(Stored data)
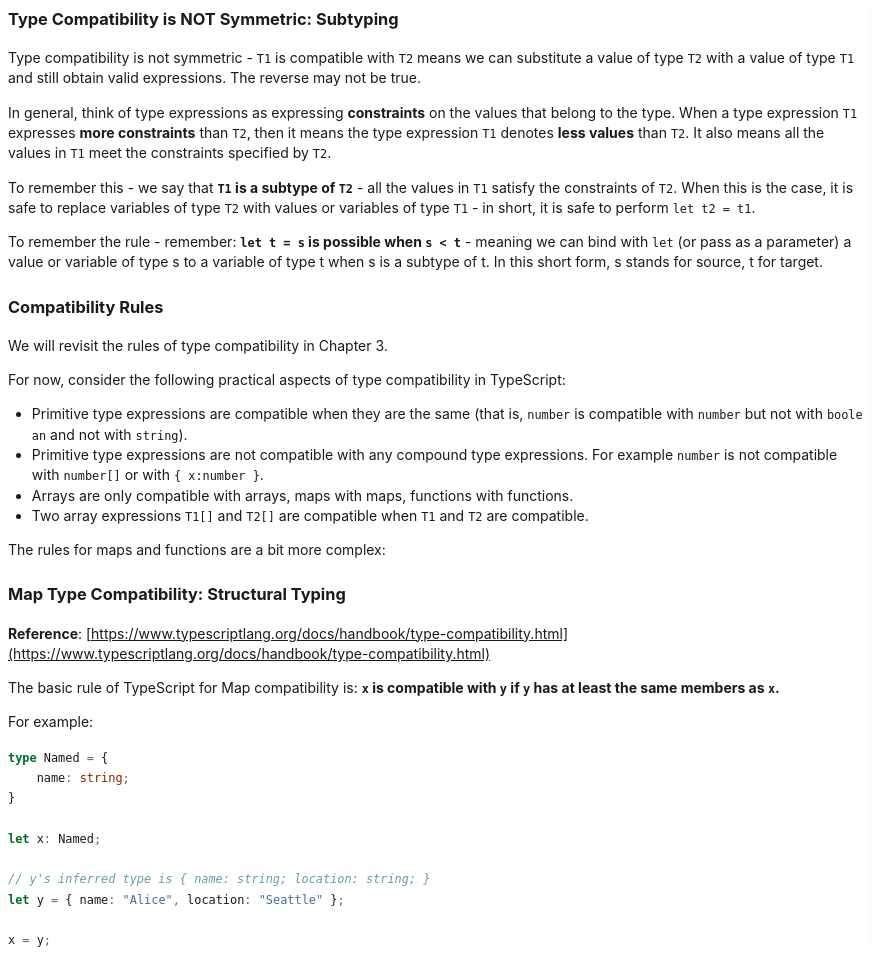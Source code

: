 ### Type Compatibility is NOT Symmetric: Subtyping

Type compatibility is not symmetric - `T1` is compatible with `T2` means we can substitute a value of type `T2` with a value of type `T1` and still obtain valid expressions. The reverse may not be true.

In general, think of type expressions as expressing **constraints** on the values that belong to the type.
When a type expression `T1` expresses **more constraints** than `T2`, then it means the type expression `T1` denotes **less values** than `T2`.  It also means all the values in `T1` meet the constraints specified by `T2`.

To remember this - we say that **`T1` is a subtype of `T2`** - all the values in `T1` satisfy the constraints of `T2`.
When this is the case, it is safe to replace variables of type `T2` with values or variables of type `T1` - in short, it is safe to perform `let t2 = t1`.

To remember the rule - remember: **`let t = s` is possible when `s < t`** - meaning we can bind with `let` (or pass as a parameter) a value or variable of type s to a variable of type t when s is a subtype of t.
In this short form, s stands for source, t for target.

### Compatibility Rules

We will revisit the rules of type compatibility in Chapter 3.

For now, consider the following practical aspects of type compatibility in TypeScript:

* Primitive type expressions are compatible when they are the same (that is, `number` is compatible with `number` but not with `boolean` and not with `string`).  
* Primitive type expressions are not compatible with any compound type expressions.  For example `number` is not compatible with `number[]` or with `{ x:number }`.
* Arrays are only compatible with arrays, maps with maps, functions with functions.
* Two array expressions `T1[]` and `T2[]` are compatible when `T1` and `T2` are compatible.

The rules for maps and functions are a bit more complex: 

### Map Type Compatibility: Structural Typing

**Reference**: [https://www.typescriptlang.org/docs/handbook/type-compatibility.html](https://www.typescriptlang.org/docs/handbook/type-compatibility.html)

The basic rule of TypeScript for Map compatibility is:
**`x` is compatible with `y` if `y` has at least the same members as `x`.**

For example:
```typescript
type Named = {
    name: string;
}

let x: Named;

// y's inferred type is { name: string; location: string; }
let y = { name: "Alice", location: "Seattle" };

x = y;
```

Problem description: Your reply must reproduce all of the entries exactly and contain no pictures.

The completed task:
Source code

: ### Type Compatibility is NOT Symmetric: Subtyping

Type compatibility is not symmetric - `T1` is compatible with `T2` means we can substitute a value of type `T2` with a value of type `T1` and still obtain valid expressions. The reverse may not be true.

In general, think of type expressions as expressing **constraints** on the values that belong to the type.
When a type expression `T1` expresses **more constraints** than `T2`, then it means the type expression `T1` denotes **less values** than `T2`.  It also means all the values in `T1` meet the constraints specified by `T2`.

To remember this - we say that **`T1` is a subtype of `T2`** - all the values in `T1` satisfy the constraints of `T2`.
When this is the case, it is safe to replace variables of type `T2` with values or variables of type `T1` - in short, it is safe to perform `let t2 = t1`.

To remember the rule - remember: **`let t = s` is possible when `s < t`** - meaning we can bind with `let` (or pass as a parameter) a value or variable of type s to a variable of type t when s is a subtype of t.
In this short form, s stands for source, t for target.

### Compatibility Rules

We will revisit the rules of type compatibility in Chapter 3.

For now, consider the following practical aspects of type compatibility in TypeScript:

* Primitive type expressions are compatible when they are the same (that is, `number` is compatible with `number` but not with `boolean` and not with `string`).  
* Primitive type expressions are not compatible with any compound type expressions.  For example `number` is not compatible with `number[]` or with `{ x:number }`.
* Arrays are only compatible with arrays, maps with maps, functions with functions.
* Two array expressions `T1[]` and `T2[]` are compatible when `T1` and `T2` are compatible.

The rules for maps and functions are a bit more complex: 

### Map Type Compatibility: Structural Typing

**Reference**: [https://www.typescriptlang.org/docs/handbook/type-compatibility.html](https://www.typescriptlang.org/docs/handbook/type-compatibility.html)

The basic rule of TypeScript for Map compatibility is:
**`x` is compatible with `y` if `y` has at least the same members as `x`.**

For example:
```typescript
type Named = {
    name: string;
}

let x: Named;

// y's inferred type is { name: string; location: string; }
let y = { name: "Alice", location: "Seattle" };

x = y;
```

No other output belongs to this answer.